>>>
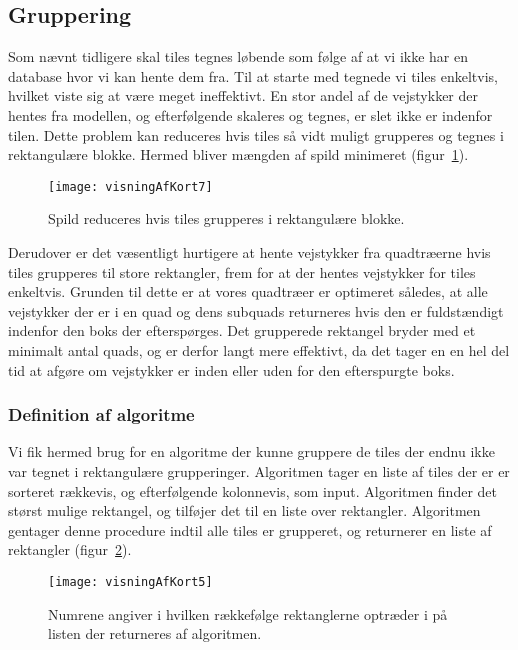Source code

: \subsection{Gruppering}
\label{subsec:gruppering}

Som nævnt tidligere skal tiles tegnes løbende som følge af at vi ikke har en database hvor vi kan hente dem fra. Til at starte med tegnede vi tiles enkeltvis, hvilket viste sig at være meget ineffektivt. En stor andel af de vejstykker der hentes fra modellen, og efterfølgende skaleres og tegnes, er slet ikke er indenfor tilen. Dette problem kan reduceres hvis tiles så vidt muligt grupperes og tegnes i rektangulære blokke. Hermed bliver mængden af spild minimeret (figur~\ref{figur:visningAfKort7}).

\begin{figure}[h]
	\centering
	\texttt{[image: visningAfKort7]}
	\captionsetup{width=0.8\textwidth}
	\caption{Spild reduceres hvis tiles grupperes i rektangulære blokke.}
	\label{figur:visningAfKort7}
\end{figure}

Derudover er det væsentligt hurtigere at hente vejstykker fra quadtræerne hvis tiles grupperes til store rektangler, frem for at der hentes vejstykker for tiles enkeltvis. Grunden til dette er at vores quadtræer er optimeret således, at alle vejstykker der er i en quad og dens subquads returneres hvis den er fuldstændigt indenfor den boks der efterspørges. Det grupperede rektangel bryder med et minimalt antal quads, og er derfor langt mere effektivt, da det tager en en hel del tid at afgøre om vejstykker er inden eller uden for den efterspurgte boks.

\subsubsection{Definition af algoritme}
\label{subsec:definitionAfAlgoritme}

Vi fik hermed brug for en algoritme der kunne gruppere de tiles der endnu ikke var tegnet i rektangulære grupperinger. Algoritmen tager en liste af tiles der er er sorteret rækkevis, og efterfølgende kolonnevis, som input. Algoritmen finder det størst mulige rektangel, og tilføjer det til en liste over rektangler. Algoritmen gentager denne procedure indtil alle tiles er grupperet, og returnerer en liste af rektangler (figur~\ref{figur:visningAfKort5}).

\begin{figure}[h]
	\centering
	\texttt{[image: visningAfKort5]}
	\captionsetup{width=0.8\textwidth}
	\caption{Numrene angiver i hvilken rækkefølge rektanglerne optræder i på listen der returneres af algoritmen.}
	\label{figur:visningAfKort5}
\end{figure}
<<<
What is needed:
Copy all records exactly; omit images.

Result below:
Source code

: \subsection{Gruppering}
\label{subsec:gruppering}

Som nævnt tidligere skal tiles tegnes løbende som følge af at vi ikke har en database hvor vi kan hente dem fra. Til at starte med tegnede vi tiles enkeltvis, hvilket viste sig at være meget ineffektivt. En stor andel af de vejstykker der hentes fra modellen, og efterfølgende skaleres og tegnes, er slet ikke er indenfor tilen. Dette problem kan reduceres hvis tiles så vidt muligt grupperes og tegnes i rektangulære blokke. Hermed bliver mængden af spild minimeret (figur~\ref{figur:visningAfKort7}).

\begin{figure}[h]
	\centering
	\texttt{[image: visningAfKort7]}
	\captionsetup{width=0.8\textwidth}
	\caption{Spild reduceres hvis tiles grupperes i rektangulære blokke.}
	\label{figur:visningAfKort7}
\end{figure}

Derudover er det væsentligt hurtigere at hente vejstykker fra quadtræerne hvis tiles grupperes til store rektangler, frem for at der hentes vejstykker for tiles enkeltvis. Grunden til dette er at vores quadtræer er optimeret således, at alle vejstykker der er i en quad og dens subquads returneres hvis den er fuldstændigt indenfor den boks der efterspørges. Det grupperede rektangel bryder med et minimalt antal quads, og er derfor langt mere effektivt, da det tager en en hel del tid at afgøre om vejstykker er inden eller uden for den efterspurgte boks.

\subsubsection{Definition af algoritme}
\label{subsec:definitionAfAlgoritme}

Vi fik hermed brug for en algoritme der kunne gruppere de tiles der endnu ikke var tegnet i rektangulære grupperinger. Algoritmen tager en liste af tiles der er er sorteret rækkevis, og efterfølgende kolonnevis, som input. Algoritmen finder det størst mulige rektangel, og tilføjer det til en liste over rektangler. Algoritmen gentager denne procedure indtil alle tiles er grupperet, og returnerer en liste af rektangler (figur~\ref{figur:visningAfKort5}).

\begin{figure}[h]
	\centering
	\texttt{[image: visningAfKort5]}
	\captionsetup{width=0.8\textwidth}
	\caption{Numrene angiver i hvilken rækkefølge rektanglerne optræder i på listen der returneres af algoritmen.}
	\label{figur:visningAfKort5}
\end{figure}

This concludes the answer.